Il n’y a en revanche guère d’autres leviers que le niveau de péage pour agir sur les trafics et donc les recettes d’une autoroute interurbaine concédée.

Quand on est à Marseille et que l’on souhaite aller en voiture à Valence ou à Nice, les autoroutes concédées A7 et A8 s’imposent, sauf à prendre une ou deux heure(s) de plus par d’anciennes routes nationales. Le temps gagné et le prix du péage sont, in fine, la clef de l’arbitrage de l’usager, car, à moins d’imaginer des travaux sans fin sur le réseau, le concessionnaire n’a qu’une très faible marge de manœuvre.

Par ailleurs, l’Etat et ses concessionnaires publics disposent d’une sérieuse expérience de gestionnaire routier et, si une différence de qualité peut apparaître entre une concession privée et une route nationale sans péage, il est impossible de distinguer les limites entre les concessions AP2R (privé) et ATMB (public) sur l’A40 ou entre Area (privé) et SFTRF (public) sur l’A43. La qualité du service ne dépend pas de l’origine des capitaux mais de l’existence d’un péage.

Pour un péage donné et sur une autoroute existante, les facteurs qui impactent le trafic (le prix de l’essence, le PIB, les interdictions et limitations de vitesse sur les itinéraires concurrents) ne sont pas dans le champ de contrôle d’un investisseur privé. Pourquoi alors abandonner le profit du péage à un acteur privé si ce dernier ne gère pas mieux le risque trafic que l’Etat ?

Les marchés de partenariat (MDP) ne sont, sur le plan financier, que des outils de préfinancement : lorsqu’une collectivité publique signe un contrats de partenariat, elle doit avoir les budgets pour payer les loyers futurs. C’est la même chose que si la personne publique avait contracté un emprunt.

On a cru que ces investissements privés ne seraient pas considérés comme une dépense publique afin d’échapper aux critères de Maastricht. Or, depuis 2004, Bercy n’a cessé de considérer les financements apportés par des acteurs privés dans les MDP comme des financements publics. Retour donc à la case départ.
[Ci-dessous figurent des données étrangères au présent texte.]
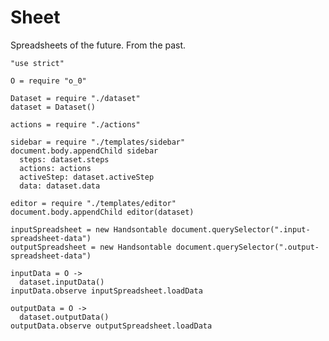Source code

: Sheet
=====

Spreadsheets of the future. From the past.

    "use strict"

    O = require "o_0"

    Dataset = require "./dataset"
    dataset = Dataset()

    actions = require "./actions"

    sidebar = require "./templates/sidebar"
    document.body.appendChild sidebar
      steps: dataset.steps
      actions: actions
      activeStep: dataset.activeStep
      data: dataset.data

    editor = require "./templates/editor"
    document.body.appendChild editor(dataset)

    inputSpreadsheet = new Handsontable document.querySelector(".input-spreadsheet-data")
    outputSpreadsheet = new Handsontable document.querySelector(".output-spreadsheet-data")

    inputData = O ->
      dataset.inputData()
    inputData.observe inputSpreadsheet.loadData

    outputData = O ->
      dataset.outputData()
    outputData.observe outputSpreadsheet.loadData
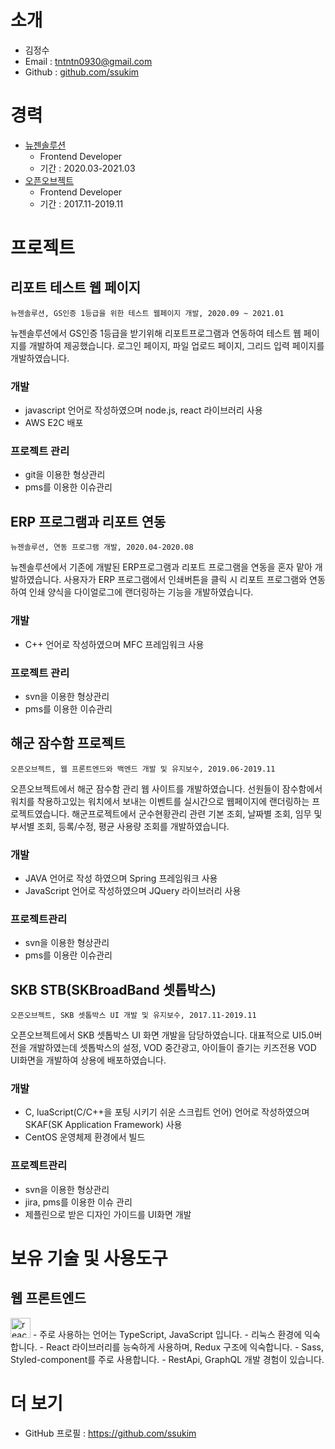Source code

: # 소개

<!-- <img alt="깃헙 프로필 사진" src="https://raw.githubusercontent.com/seokju-na/resume/bf557431b5e7b5b84fed25020885dcc5e4ad79d9/assets/me_at_github.png" width="200"> -->

* 김정수
* Email : tntntn0930@gmail.com
* Github : [github.com/ssukim](https://github.com/ssukim)


# 경력
* [뉴젠솔루션](https://www.newzensolution.co.kr/)
    - Frontend Developer
    - 기간 : 2020.03-2021.03
* [오픈오브젝트](http://www.openobject.net/)
    - Frontend Developer
    - 기간 : 2017.11-2019.11

# 프로젝트
<!-- ## Toss <img src="https://user-images.githubusercontent.com/13250888/53622309-b8582700-3c3c-11e9-927d-b2dbc3465892.png" alt="토스 로고" width="22" height="22"/>
`비바리퍼블리카, 2019.2-`

BankService Silo에서 프론트엔드 개발을 하고 있습니다.

## Geek's Diary
`개인 프로젝트, 2017.5-`

개발자를 위한 TIL(Today I Learned) 작성 툴로 Markdown과 코드를 혼합하여 작성할 수 있는 문서 편집기와 버전 관리 시스템의 연동이 큰 특징입니다. 2019년 1월 3일에 베타 버전을 배포하였으며 GitHub 저장소 주소는 [seokju-na/geeks-diary](https://github.com/seokju-na/geeks-diary) 입니다.

### 개발
- Electron 프레임워크 기반의 데스크탑 애플리케이션
- TypeScript 언어로 작성하였으며 Angular 프레임워크 사용
- Karma, Jasmine, Mocha를 이용하여 테스트 자동화
- 높은 퀄리티의 코드를 유지하기 위해 노력 - DI를 적극 활용, 단위 테스트 꼼꼼히 작성
- ngrx를 사용한 상태 관리

## TownUS <img src="https://user-images.githubusercontent.com/13250888/53622388-fb19ff00-3c3c-11e9-82f4-745111bf394e.png" alt="타운컴퍼니 로고" width="22" height="22"/>
`타운컴퍼니, 웹 프론트엔드 개발, 2017.8-2018.3, 2018.8-12`

모든 단체를 위한 공동구매 플랫폼, [타운어스](https://townus.co.kr)의 신규 플랫폼 개발에 웹 프론트엔드 부분을 맡아 프로젝트를 진행하였습니다. 모바일 사용자 유입이 많아 모바일 웹 개발을 위주로 진행하였으며, 전체적인 UI/UX 개선, 단체의류 커스터마이징 기능 강화, 조직 문화 개선 등의 작업을 하였습니다.

### 개발 
- TypeScript 언어로 작성하였으며 Angular 프레임워크 사용
- Karma, Jasmine을 이용하여 테스트 자동화
- RxJS 라이브러리를 이용하여 UI 인터랙션을 처리

### DevOps
- Jira로 이슈 트래킹 및 칸반 보드를 이용하여 애자일 개발 프로세스 진행
- Travis CI로 지속적 통합 유지
- 테스트 주도 개발 실천
- GitHub를 통해 매 Pull Request 마다 코드 리뷰 실천
- Sentry 모니터링으로 버그 트래킹
- GitFlow를 이용하여 배포 전략 맞춤


## 항공예약 시스템 모바일 웹 개발
`프리랜서, 웹 프론트엔드 개발, 2017.4-7`

프리랜서로 주식회사 오마이트립에서 항공예약 시스템인 ohmytrip의 모바일 웹 개발을 담당하였습니다. 편도, 왕복, 다구간 항공 일정을 사용자가 달력에서 선택할 수 있는 등, 복잡한 UI를 구현하는 과정이 챌린지였습니다.

- JavaScript(ES6+) 언어로 작성하였으며 AngularJS 프레임워크 사용
- Azure DevOps(구 VSTS)로 이슈 트래킹


## HIMS(Hotel Intelligent Management System)
`두닷두, 웹 프론트엔드 개발, 2016.3-2017.2`

두닷두에서 호텔 관리 시스템의 B2B향 관리자용 웹 사이트를 혼자 맡아 개발하였습니다. 호텔 매니저들이 방의 상태를 확인하고 갱신하거나 스마트 워치로 등록한 이슈들을 실시간으로 트래킹 하는 기능을 개발하였습니다. 부 기능으로 호텔 용 모바일 기기에 등록가능한 디지털 사이니지를 편집하는 기능도 개발하였습니다.

### 개발
- JavaScript(ES6+) 언어로 작성하였으며 AngularJS 프레임워크 사용
- Karma, Jasmine을 이용하여 테스트 자동화
- Selenium 드라이버를 이용하여 E2E 테스트 자동화
- 웹 소켓을 이용하여 실시간 이슈 트래킹 구현
- 디지털 사이니지 편집기 구현
- 수백 개의 항목을 AngularJS 컴파일러가 처리하는데 성능 문제가 발생하여, WebWorker에서 Virtual DOM으로 항목을 계산하고 DOM에 계산된 값을 패치하는 방식으로 문제 해결

### DevOps
- Travis CI로 지속적 통합 유지
- Gulp로 빌드, 배포 환경 구축 -->
## 리포트 테스트 웹 페이지
`뉴젠솔루션, GS인증 1등급을 위한 테스트 웹페이지 개발, 2020.09 ~ 2021.01`

뉴젠솔루션에서 GS인증 1등급을 받기위해 리포트프로그램과 연동하여 테스트 웹 페이지를 개발하여 제공했습니다. 로그인 페이지, 파일 업로드 페이지, 그리드 입력 페이지를 개발하였습니다.

### 개발
- javascript 언어로 작성하였으며 node.js, react 라이브러리 사용
- AWS E2C 배포

### 프로젝트 관리
- git을 이용한 형상관리
- pms를 이용한 이슈관리

## ERP 프로그램과 리포트 연동
`뉴젠솔루션, 연동 프로그램 개발, 2020.04-2020.08`

뉴젠솔루션에서 기존에 개발된 ERP프로그램과 리포트 프로그램을 연동을 혼자 맡아 개발하였습니다. 사용자가 ERP 프로그램에서 인쇄버튼을 클릭 시 리포트 프로그램와 연동하여 인쇄 양식을 다이얼로그에 랜더링하는 기능을 개발하였습니다.

### 개발
- C++ 언어로 작성하였으며 MFC 프레임워크 사용

### 프로젝트 관리
- svn을 이용한 형상관리
- pms를 이용한 이슈관리

## 해군 잠수함 프로젝트
`오픈오브젝트, 웹 프론트엔드와 백엔드 개발 및 유지보수, 2019.06-2019.11`

오픈오브젝트에서 해군 잠수함 관리 웹 사이트를 개발하였습니다. 선원들이 잠수함에서 워치를 착용하고있는 워치에서 보내는 이벤트를 실시간으로 웹페이지에 랜더링하는 프로젝트였습니다. 해군프로젝트에서 군수현황관리 관련 기본 조회, 날짜별 조회, 임무 및 부서별 조회, 등록/수정, 평균 사용량 조회를 개발하였습니다.

### 개발
- JAVA 언어로 작성 하였으며 Spring 프레임워크 사용
- JavaScript 언어로 작성하였으며 JQuery 라이브러리 사용

### 프로젝트관리
- svn을 이용한 형상관리
- pms를 이용란 이슈관리

## SKB STB(SKBroadBand 셋톱박스)
`오픈오브젝트, SKB 셋톱박스 UI 개발 및 유지보수, 2017.11-2019.11`

오픈오브젝트에서 SKB 셋톱박스 UI 화면 개발을 담당하였습니다. 대표적으로 UI5.0버전을 개발하였는데 셋톱박스의 설정, VOD 중간광고, 아이들이 즐기는 키즈전용 VOD UI화면을 개발하여 상용에 배포하였습니다.

### 개발
- C, luaScript(C/C++을 포팅 시키기 쉬운 스크립트 언어) 언어로 작성하였으며 SKAF(SK Application Framework) 사용
- CentOS 운영체제 환경에서 빌드

### 프로젝트관리
- svn을 이용한 형상관리
- jira, pms를 이용한 이슈 관리
- 제플린으로 받은 디자인 가이드를 UI화면 개발

# 보유 기술 및 사용도구
## 웹 프론트엔드

<!-- <img alt="typescript" src="https://user-images.githubusercontent.com/13250888/53627369-a2059780-3c4b-11e9-88c2-58a7bd4a04e5.png" width="32" height="32"/> <img alt="javascript" src="https://user-images.githubusercontent.com/13250888/53627364-a16d0100-3c4b-11e9-84e2-a8c2f7311695.png" width="32" height="32"/> <img alt="react" src="https://user-images.githubusercontent.com/13250888/62798586-90d58680-bb19-11e9-9a82-9762725abede.png" width="32" height="32"/> <img alt="angular" src="https://user-images.githubusercontent.com/13250888/53627361-a16d0100-3c4b-11e9-97ee-8c87c15bf9a3.png" width="32" height="32"/> <img alt="rxjs" src="https://user-images.githubusercontent.com/13250888/53627366-a2059780-3c4b-11e9-8587-d959ed1e7119.png" width="32" height="32"/> <img alt="html5" src="https://user-images.githubusercontent.com/13250888/53627363-a16d0100-3c4b-11e9-8238-56153fb041e4.png" width="32" height="32"/> <img src="https://user-images.githubusercontent.com/13250888/53627368-a2059780-3c4b-11e9-95e3-9058d6a8afc7.png" alt="sass" width="32" height="32"/> <img alt="jest" src="https://user-images.githubusercontent.com/13250888/53627686-746d1e00-3c4c-11e9-9ec3-dd2398af09d2.png" width="32" height="32"/> <img alt="karma" src="https://user-images.githubusercontent.com/13250888/53627688-746d1e00-3c4c-11e9-8853-9a63d2cd989a.png" height="32"/> <img alt="nodejs" src="https://user-images.githubusercontent.com/13250888/53627689-7505b480-3c4c-11e9-9386-1656f03bb3d7.png" width="32" height="32" /> -->

<img alt="react" src="https://user-images.githubusercontent.com/40264161/113550505-20547500-962e-11eb-9f10-bd313dec550d.png" width="32" height="32"/> 
- 주로 사용하는 언어는 TypeScript, JavaScript 입니다.
- 리눅스 환경에 익숙합니다.
- React 라이브러리를 능숙하게 사용하며, Redux 구조에 익숙합니다.
- Sass, Styled-component를 주로 사용합니다.
- RestApi, GraphQL 개발 경험이 있습니다.
<!-- - Web API를 능숙하게 사용할 수 있고, 웹 접근성을 고려하여 UI를 개발할 수 있습니다. -->
<!-- - 어떤 방식의 UI 테스트가 쉽게 깨지지 않고 효율적일지 고민합니다. -->

# 더 보기
- GitHub 프로필 : https://github.com/ssukim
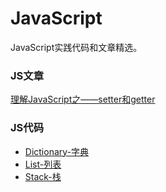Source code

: # JavaScript
JavaScript实践代码和文章精选。

### JS文章
[理解JavaScript之——setter和getter](https://github.com/huangxubo23/JavaScript/issues/1)

### JS代码
* [Dictionary-字典](https://github.com/huangxubo23/JavaScript/tree/master/Dictionary)
* [List-列表](https://github.com/huangxubo23/JavaScript/tree/master/List)
* [Stack-栈](https://github.com/huangxubo23/JavaScript/tree/master/Stack)
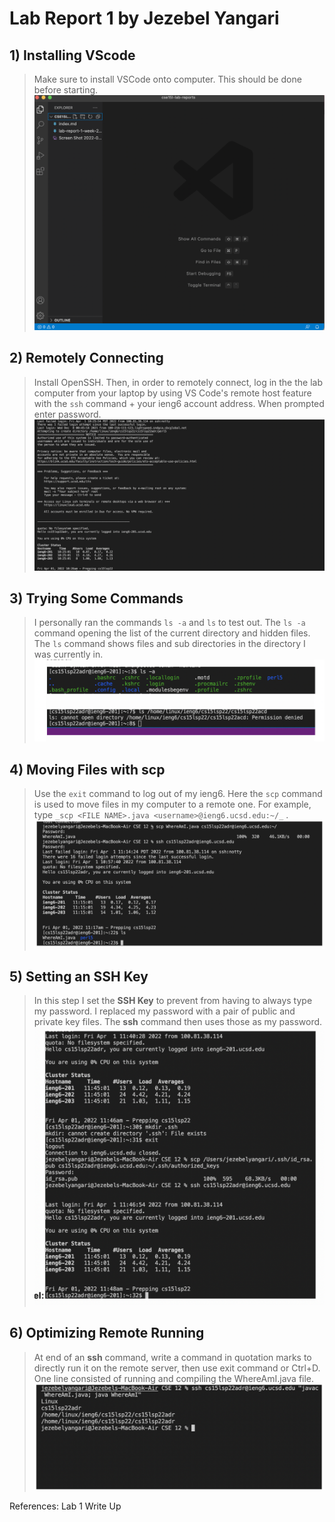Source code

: # Lab Report 1 by Jezebel Yangari

## 1) Installing VScode
> Make sure to install VSCode onto computer. This should be done before starting. 
![Image](Installing%20VScode.png)

## 2) Remotely Connecting
> Install OpenSSH. Then, in order to remotely connect, log in the the lab computer from your laptop by using VS Code's remote host feature with the `ssh` command + your ieng6 account address. When prompted enter password.
![Image](Screen%20Shot%202022-04-01%20at%2010.29.01%20AM.png)


## 3) Trying Some Commands
> I personally ran the commands `ls -a` and `ls` to test out. The `ls -a` command opening the list of the current directory and hidden files. The `ls` command shows files and sub directories in the directory I was currently in.
![Image](Screen%20Shot%202022-04-08%20at%2011.35.38%20AM.png)


## 4) Moving Files with scp
> Use the `exit` command to log out of my ieng6. Here the `scp` command is used to move files in my computer to a remote one. For example, type `_scp <FILE NAME>.java <username>@ieng6.ucsd.edu:~/_` .
![Image](Screen%20Shot%202022-04-08%20at%2011.36.52%20AM.png)


## 5) Setting an SSH Key
> In this step I set the **SSH Key** to prevent from having to always type my password. I replaced my password with a pair of public and private key files. The **ssh** command then uses those as my password.
![Image](Screen%20Shot%202022-04-08%20at%2011.59.49%20AM.png)


## 6) Optimizing Remote Running
> At end of an **ssh** command, write a command in quotation marks to directly run it on the remote server, then use exit command or Ctrl+D. One line consisted of running and compiling the WhereAmI.java file.
![Image](Screen%20Shot%202022-04-08%20at%2011.40.38%20AM.png)

References: Lab 1 Write Up
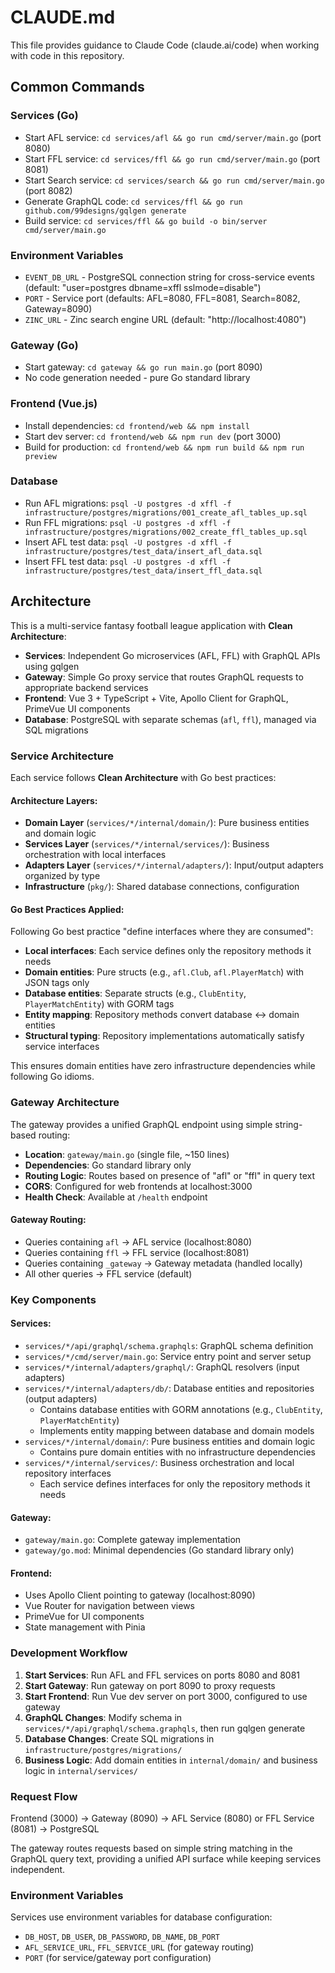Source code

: # CLAUDE.md

This file provides guidance to Claude Code (claude.ai/code) when working with code in this repository.

## Common Commands

### Services (Go)
- Start AFL service: `cd services/afl && go run cmd/server/main.go` (port 8080)
- Start FFL service: `cd services/ffl && go run cmd/server/main.go` (port 8081)
- Start Search service: `cd services/search && go run cmd/server/main.go` (port 8082)
- Generate GraphQL code: `cd services/ffl && go run github.com/99designs/gqlgen generate`
- Build service: `cd services/ffl && go build -o bin/server cmd/server/main.go`

### Environment Variables
- `EVENT_DB_URL` - PostgreSQL connection string for cross-service events (default: "user=postgres dbname=xffl sslmode=disable")
- `PORT` - Service port (defaults: AFL=8080, FFL=8081, Search=8082, Gateway=8090)
- `ZINC_URL` - Zinc search engine URL (default: "http://localhost:4080")

### Gateway (Go)
- Start gateway: `cd gateway && go run main.go` (port 8090)
- No code generation needed - pure Go standard library

### Frontend (Vue.js)
- Install dependencies: `cd frontend/web && npm install`
- Start dev server: `cd frontend/web && npm run dev` (port 3000)
- Build for production: `cd frontend/web && npm run build && npm run preview`

### Database
- Run AFL migrations: `psql -U postgres -d xffl -f infrastructure/postgres/migrations/001_create_afl_tables_up.sql`
- Run FFL migrations: `psql -U postgres -d xffl -f infrastructure/postgres/migrations/002_create_ffl_tables_up.sql`
- Insert AFL test data: `psql -U postgres -d xffl -f infrastructure/postgres/test_data/insert_afl_data.sql`
- Insert FFL test data: `psql -U postgres -d xffl -f infrastructure/postgres/test_data/insert_ffl_data.sql`

## Architecture

This is a multi-service fantasy football league application with **Clean Architecture**:

- **Services**: Independent Go microservices (AFL, FFL) with GraphQL APIs using gqlgen
- **Gateway**: Simple Go proxy service that routes GraphQL requests to appropriate backend services
- **Frontend**: Vue 3 + TypeScript + Vite, Apollo Client for GraphQL, PrimeVue UI components
- **Database**: PostgreSQL with separate schemas (`afl`, `ffl`), managed via SQL migrations

### Service Architecture

Each service follows **Clean Architecture** with Go best practices:

#### Architecture Layers:
- **Domain Layer** (`services/*/internal/domain/`): Pure business entities and domain logic
- **Services Layer** (`services/*/internal/services/`): Business orchestration with local interfaces
- **Adapters Layer** (`services/*/internal/adapters/`): Input/output adapters organized by type
- **Infrastructure** (`pkg/`): Shared database connections, configuration

#### Go Best Practices Applied:
Following Go best practice "define interfaces where they are consumed":
- **Local interfaces**: Each service defines only the repository methods it needs
- **Domain entities**: Pure structs (e.g., `afl.Club`, `afl.PlayerMatch`) with JSON tags only
- **Database entities**: Separate structs (e.g., `ClubEntity`, `PlayerMatchEntity`) with GORM tags
- **Entity mapping**: Repository methods convert database ↔ domain entities
- **Structural typing**: Repository implementations automatically satisfy service interfaces

This ensures domain entities have zero infrastructure dependencies while following Go idioms.

### Gateway Architecture

The gateway provides a unified GraphQL endpoint using simple string-based routing:

- **Location**: `gateway/main.go` (single file, ~150 lines)
- **Dependencies**: Go standard library only
- **Routing Logic**: Routes based on presence of "afl" or "ffl" in query text
- **CORS**: Configured for web frontends at localhost:3000
- **Health Check**: Available at `/health` endpoint

#### Gateway Routing:
- Queries containing `afl` → AFL service (localhost:8080)
- Queries containing `ffl` → FFL service (localhost:8081)
- Queries containing `_gateway` → Gateway metadata (handled locally)
- All other queries → FFL service (default)

### Key Components

#### Services:
- `services/*/api/graphql/schema.graphqls`: GraphQL schema definition
- `services/*/cmd/server/main.go`: Service entry point and server setup
- `services/*/internal/adapters/graphql/`: GraphQL resolvers (input adapters)
- `services/*/internal/adapters/db/`: Database entities and repositories (output adapters)
  - Contains database entities with GORM annotations (e.g., `ClubEntity`, `PlayerMatchEntity`)
  - Implements entity mapping between database and domain models
- `services/*/internal/domain/`: Pure business entities and domain logic
  - Contains pure domain entities with no infrastructure dependencies
- `services/*/internal/services/`: Business orchestration and local repository interfaces
  - Each service defines interfaces for only the repository methods it needs

#### Gateway:
- `gateway/main.go`: Complete gateway implementation
- `gateway/go.mod`: Minimal dependencies (Go standard library only)

#### Frontend:
- Uses Apollo Client pointing to gateway (localhost:8090)
- Vue Router for navigation between views
- PrimeVue for UI components
- State management with Pinia

### Development Workflow

1. **Start Services**: Run AFL and FFL services on ports 8080 and 8081
2. **Start Gateway**: Run gateway on port 8090 to proxy requests
3. **Start Frontend**: Run Vue dev server on port 3000, configured to use gateway
4. **GraphQL Changes**: Modify schema in `services/*/api/graphql/schema.graphqls`, then run gqlgen generate
5. **Database Changes**: Create SQL migrations in `infrastructure/postgres/migrations/`
6. **Business Logic**: Add domain entities in `internal/domain/` and business logic in `internal/services/`

### Request Flow

Frontend (3000) → Gateway (8090) → AFL Service (8080) or FFL Service (8081) → PostgreSQL

The gateway routes requests based on simple string matching in the GraphQL query text, providing a unified API surface while keeping services independent.

### Environment Variables

Services use environment variables for database configuration:
- `DB_HOST`, `DB_USER`, `DB_PASSWORD`, `DB_NAME`, `DB_PORT`
- `AFL_SERVICE_URL`, `FFL_SERVICE_URL` (for gateway routing)
- `PORT` (for service/gateway port configuration)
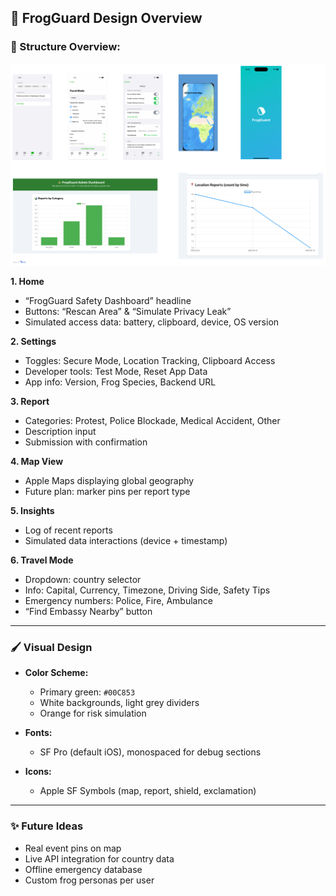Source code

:

## 🎨 FrogGuard Design Overview

### 🧭 Structure Overview:
![alt text](./screenshots/Selection.png)

**1. Home**

* “FrogGuard Safety Dashboard” headline
* Buttons: “Rescan Area” & “Simulate Privacy Leak”
* Simulated access data: battery, clipboard, device, OS version

**2. Settings**

* Toggles: Secure Mode, Location Tracking, Clipboard Access
* Developer tools: Test Mode, Reset App Data
* App info: Version, Frog Species, Backend URL

**3. Report**

* Categories: Protest, Police Blockade, Medical Accident, Other
* Description input
* Submission with confirmation

**4. Map View**

* Apple Maps displaying global geography
* Future plan: marker pins per report type

**5. Insights**

* Log of recent reports
* Simulated data interactions (device + timestamp)

**6. Travel Mode**

* Dropdown: country selector
* Info: Capital, Currency, Timezone, Driving Side, Safety Tips
* Emergency numbers: Police, Fire, Ambulance
* “Find Embassy Nearby” button

---

### 🖌 Visual Design

* **Color Scheme:**

  * Primary green: `#00C853`
  * White backgrounds, light grey dividers
  * Orange for risk simulation
* **Fonts:**

  * SF Pro (default iOS), monospaced for debug sections
* **Icons:**

  * Apple SF Symbols (map, report, shield, exclamation)

---

### ✨ Future Ideas

* Real event pins on map
* Live API integration for country data
* Offline emergency database
* Custom frog personas per user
Les autres pays européens ont fait un choix différent grâce à un transfert de risques plus important vers le secteur privé, notamment, les entreprises de construction, dont les plafonds de responsabilité sont nettement plus élevés que le cadre des pratiques françaises. Cette piste mérite d’être regardée sérieusement. Un tel transfert du risque augmentera cependant logiquement le coût ; est ce que le MDP restera performant par rapport à d’autres schémas, notamment lorsque la maîtrise d’ouvrage publique fait appel aux contrats de conception-réalisation ? Ne risque-t-on pas de réduire la concurrence en la limitant aux très grosses entreprises pouvant prendre ces risques supplémentaires sur leur bilan ?

Les MDP sont avant tout des outils contractuels de gestion des risques : ils apportent une solution aux maîtres d’ouvrages ne disposant pas de l’expérience et des moyens humains pour gérer des projets complexes. Car n’oublions pas que la transition écologique n’a pas seulement besoin de financements, mais aussi d’une maîtrise d’ouvrage performante. Les MDP l’ont montré : ce sont des outils efficaces de gestion de la performance, dans la durée, grâce à l’engagement d’investisseurs sur le long terme, et à condition d’en vérifier l’efficacité financière.

Espérons que les conclusions de la conférence de financement ne se résumeront pas à l’appel aux PPP pour de mauvaises raisons.